It should be noted that $HOME is limited in size and $WORK has a total maximum quota as allocated to each project.

Modules

Modules are used to provide a uniform mechanism for accessing different revisions of software such as application packages, compilers, communication libraries, tools, and math libraries. Modules manage environment variables such as PATH, LD_LIBRARY_PATH and MANPATH, enabling the use of application/library profiles and their dependencies.

Modules also facilitate the task of updating applications and provide a user-controllable mechanism for accessing software revisions and controlling combination of versions.

Useful module commands include the following:

Command Description
module avail list available modules
module load <name> load a specific module
module unload <name> unload a specific module
module list list loaded modules
module help <name> help on a specific module
module whatis <name> brief description of a specific module
module display <name> display changes by a given module
module purge unload all loaded modules

You can also use the $EB* variables if you refer to dependencies in other modules.

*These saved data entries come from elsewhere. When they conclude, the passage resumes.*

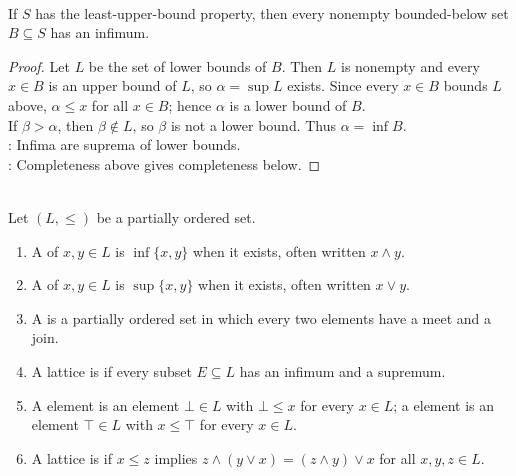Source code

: \begin{theorem} \label{thm:lub-property-gives-glb-property} \\
If $S$ has the least-upper-bound property, then every nonempty bounded-below set $B\subseteq S$ has an infimum.
\begin{proof}
Let $L$ be the set of lower bounds of $B$. Then $L$ is nonempty and every $x\in B$ is an upper bound of $L$, so $\alpha=\sup L$ exists. Since every $x\in B$ bounds $L$ above, $\alpha\leq x$ for all $x\in B$; hence $\alpha$ is a lower bound of $B$.\\
If $\beta>\alpha$, then $\beta\notin L$, so $\beta$ is not a lower bound. Thus $\alpha=\inf B$.\\
: Infima are suprema of lower bounds.\\
: Completeness above gives completeness below.
\end{proof}
\end{theorem}

\begin{definition} \label{def:lattice-vocabulary} \\
Let $(L,\leq)$ be a partially ordered set.
\begin{enumerate}[label=(\roman*)]
\setlength{\itemsep}{0pt}
\item A  of $x,y\in L$ is $\inf\{x,y\}$ when it exists, often written $x\wedge y$.
\item A  of $x,y\in L$ is $\sup\{x,y\}$ when it exists, often written $x\vee y$.
\item A  is a partially ordered set in which every two elements have a meet and a join.
\item A lattice is  if every subset $E\subseteq L$ has an infimum and a supremum.
\item A  element is an element $\bot\in L$ with $\bot\leq x$ for every $x\in L$; a  element is an element $\top\in L$ with $x\leq\top$ for every $x\in L$.
\item A lattice is  if $x\leq z$ implies $z\wedge(y\vee x)=(z\wedge y)\vee x$ for all $x,y,z\in L$.
\end{enumerate}
\end{definition}
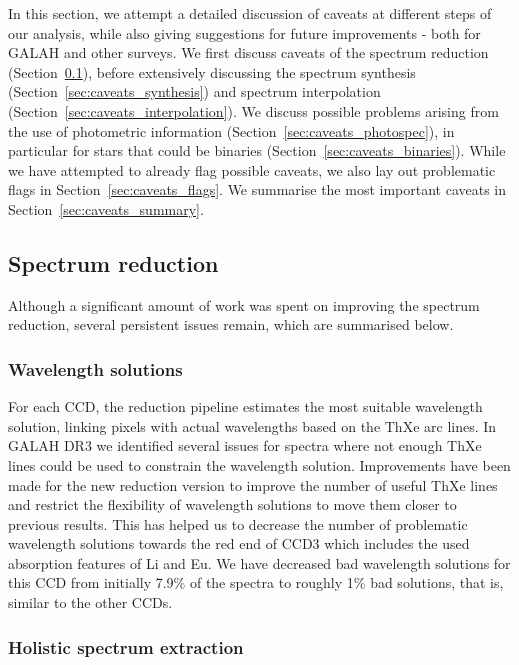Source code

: \documentclass[
  journal=pasa,
  manuscript=research-paper, %
  year=2024,
  volume=37
]{cup-journal}
\begin{document}
In this section, we attempt a detailed discussion of caveats at different steps of our analysis, while also giving suggestions for future improvements - both for GALAH and other surveys. We first discuss caveats of the spectrum reduction (Section~\ref{sec:caveats_reduction}), before extensively discussing the spectrum synthesis (Section~\ref{sec:caveats_synthesis}) and spectrum interpolation (Section~\ref{sec:caveats_interpolation}). We discuss possible problems arising from the use of photometric information (Section~\ref{sec:caveats_photospec}), in particular for stars that could be binaries (Section~\ref{sec:caveats_binaries}). While we have attempted to already flag possible caveats, we also lay out problematic flags in Section~\ref{sec:caveats_flags}. We summarise the most important caveats in Section~\ref{sec:caveats_summary}.

\subsection{Spectrum reduction}  \label{sec:caveats_reduction}

Although a significant amount of work was spent on improving the spectrum reduction, several persistent issues remain, which are summarised below.

\subsubsection{Wavelength solutions}

For each CCD, the reduction pipeline estimates the most suitable wavelength solution, linking pixels with actual wavelengths based on the ThXe arc lines. In GALAH DR3 \citep{Buder2021} we identified several issues for spectra where not enough ThXe lines could be used to constrain the wavelength solution. Improvements have been made for the new reduction version to improve the number of useful ThXe lines and restrict the flexibility of wavelength solutions to move them closer to previous results. This has helped us to decrease the number of problematic wavelength solutions towards the red end of CCD3 which includes the used absorption features of Li and Eu. We have decreased bad wavelength solutions for this CCD from initially 7.9\% of the spectra to roughly 1\% bad solutions, that is, similar to the other CCDs.

\subsubsection{Holistic spectrum extraction}
\end{document}
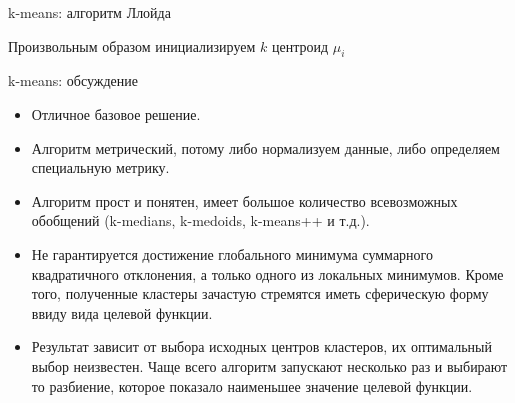 \documentclass{beamer}
\begin{document}
\begin{frame}{k-means: алгоритм Ллойда}
    \small
    
    \begin{algorithm}[H]
        
        Произвольным образом инициализируем $k$ центроид $\mu_i$\\
        \caption{k-means}
    \end{algorithm}
\end{frame}


\begin{frame}{k-means: обсуждение}
    \small
    
    \begin{itemize}
        \item Отличное базовое решение.
        \item Алгоритм метрический, потому либо нормализуем данные, либо определяем специальную метрику.
        \item Алгоритм прост и понятен, имеет большое количество всевозможных обобщений (k-medians, k-medoids, k-means++ и т.д.).
        \item Не гарантируется достижение глобального минимума суммарного квадратичного отклонения, а только одного из локальных минимумов. Кроме того, полученные кластеры зачастую стремятся иметь сферическую форму ввиду вида целевой функции.
        \item Результат зависит от выбора исходных центров кластеров, их оптимальный выбор неизвестен. Чаще всего алгоритм запускают несколько раз и выбирают то разбиение, которое показало наименьшее значение целевой функции.
    \end{itemize}
\end{frame}
\end{document}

For example if you need to refer to the OpenMPI path you don’t need to write the whole path, you just need to use the environment variable for that which is $EBROOTOPENMPI. You can use the “module show OpenMPI” command to list all available environment variables for OpenMPI.

Compiling

Your workflow may include compiling your own applications and libraries or third party software. All HPC systems offer a range of compiler suites. Additionally, a large number of scientific libraries have been pre-built and can be made available by loading modules.

Compilers

The following C/C++ and FORTRAN compilers are available:

C C++ Fortran
Intel icc icpc ifort
GNU gcc g++ gfortran
Toolchains

Compiler toolchains are basically a (set of) compilers together with a bunch of libraries that provide additional support that is commonly required to build software. In the world of High Performance Computing this usually consists of an library for MPI (inter-process communication over a network), BLAS/LAPACK (linear algebra routines) and FFT (Fast Fourier Transforms).

A full list of available toolchains can be found here.

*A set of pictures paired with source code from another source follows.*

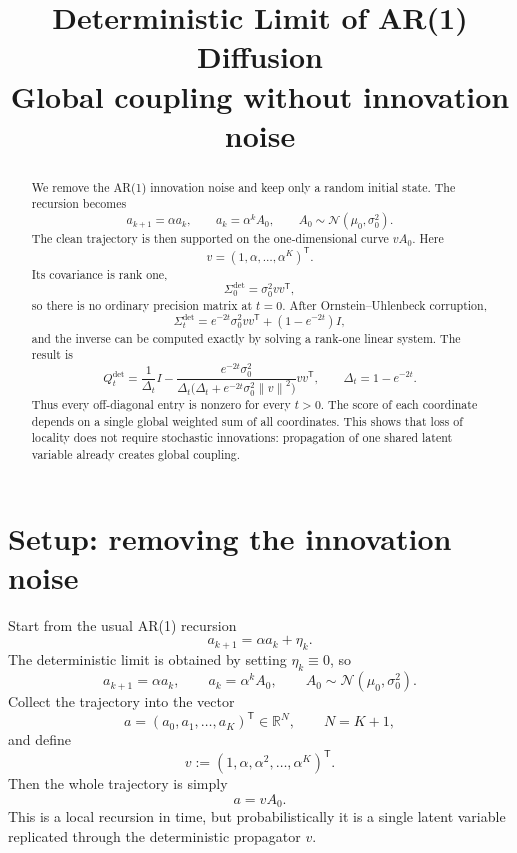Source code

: \documentclass[11pt]{article}
\title{Deterministic Limit of AR(1) Diffusion\\[2mm]
\large Global coupling without innovation noise}
\author{}
\date{}
\newcommand{\R}{\mathbb{R}}
\newcommand{\Id}{I}
\newcommand{\trans}{\mathsf{T}}
\newcommand{\Ncal}{\mathcal{N}}
\newcommand{\norm}[1]{\left\lVert #1 \right\rVert}
\begin{document}
\maketitle

\begin{abstract}
We remove the AR(1) innovation noise and keep only a random initial state. The recursion becomes
\[
 a_{k+1}=\alpha a_k,
 \qquad
 a_k=\alpha^k A_0,
 \qquad
 A_0\sim\Ncal(\mu_0,\sigma_0^2).
\]
The clean trajectory is then supported on the one-dimensional curve $vA_0$. Here
\[
 v=(1,\alpha,\dots,\alpha^K)^\trans.
\]
Its covariance is rank one,
\[
\Sigma_0^{\mathrm{det}}=\sigma_0^2 vv^\trans,
\]
so there is no ordinary precision matrix at $t=0$. After Ornstein--Uhlenbeck corruption,
\[
\Sigma_t^{\mathrm{det}}=e^{-2t}\sigma_0^2 vv^\trans+(1-e^{-2t})\Id,
\]
and the inverse can be computed exactly by solving a rank-one linear system. The result is
\[
Q_t^{\mathrm{det}}=
\frac{1}{\Delta_t}\Id-
\frac{e^{-2t}\sigma_0^2}{\Delta_t\bigl(\Delta_t+e^{-2t}\sigma_0^2\norm{v}^2\bigr)}vv^\trans,
\qquad
\Delta_t=1-e^{-2t}.
\]
Thus every off-diagonal entry is nonzero for every $t>0$. The score of each coordinate depends on a single global weighted sum of all coordinates. This shows that loss of locality does not require stochastic innovations: propagation of one shared latent variable already creates global coupling.
\end{abstract}

\section{Setup: removing the innovation noise}
Start from the usual AR(1) recursion
\[
 a_{k+1}=\alpha a_k+\eta_k.
\]
The deterministic limit is obtained by setting $\eta_k\equiv 0$, so
\begin{equation}\label{eq:det_rec}
 a_{k+1}=\alpha a_k,
 \qquad
 a_k=\alpha^k A_0,
 \qquad
 A_0\sim\Ncal(\mu_0,\sigma_0^2).
\end{equation}
Collect the trajectory into the vector
\[
 a=(a_0,a_1,\dots,a_K)^\trans\in\R^N,
 \qquad N=K+1,
\]
and define
\begin{equation}\label{eq:v_def}
 v:=(1,\alpha,\alpha^2,\dots,\alpha^K)^\trans.
\end{equation}
Then the whole trajectory is simply
\begin{equation}\label{eq:a_vA0}
 a= v A_0.
\end{equation}
This is a local recursion in time, but probabilistically it is a single latent variable replicated through the deterministic propagator $v$.
\end{document}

It should be noted that most software available on HPC systems – the complete list of these can be found here, have been compiled using toolchains. It is thus important to choose the software needed which has been compiled with the appropriate toolchain (and toolchain version).

Running Applications

SLURM Scheduler

Simple Linux Utility for Resource Management (SLURM) is an open-source workload manager designed for Linux clusters of all sizes. SLURM is used by many of the world’s supercomputers and computer clusters. All systems in our Cy-Tera HPC Facility are using SLURM.

SLURM Commands
Job Submission

In order to create a resource allocation and launch tasks you need to submit a batch script. To submit a job, user can use the sbatch command.

sbatch job_script

Job deletion

To cancel a job use the scancel command.

scancel job_id

To cancel all running jobs of a specific user use the -u option.

scancel -u username

Queue status

To view information about jobs located in the SLURM scheduling queue use the squeue command.

squeue

  • JOBID: job ID
  • PARTITION: partition (queue)
  • NAME: job name
  • USER: username
  • ACCOUNT: user  project/group
  • ST: Job State/Status
    • R: Running
    • PD: PenDing
    • TO: TimedOut
    • S: Suspended
    • CD: Completed
    • CA: CAncelled
    • F: Failed
    • NF: Node Failure
  • TIME: time used by the job
  • TIMELIMIT: walltime requested
  • NODES: number of nodes requested
  • NODELIST: list of nodes occupied by the job

To view information about jobs of a specific user located in the SLURM scheduling queue use the -u option.

squeue -u username

Nodes and queues information

To view information about SLURM nodes and partitions use the sinfo command.

sinfo

Job information

To view detailed job information use the scontrol command as below.

scontrol show job job_id

SLURM Job Specifications

Submitting jobs to the scheduling system is probably the most important part of the scheduling system, and because you need to be able to express the requirements of your job so that it can be properly scheduled, is also the most complicated. For SLURM, the lines specifying the job requirements should begin with #SBATCH.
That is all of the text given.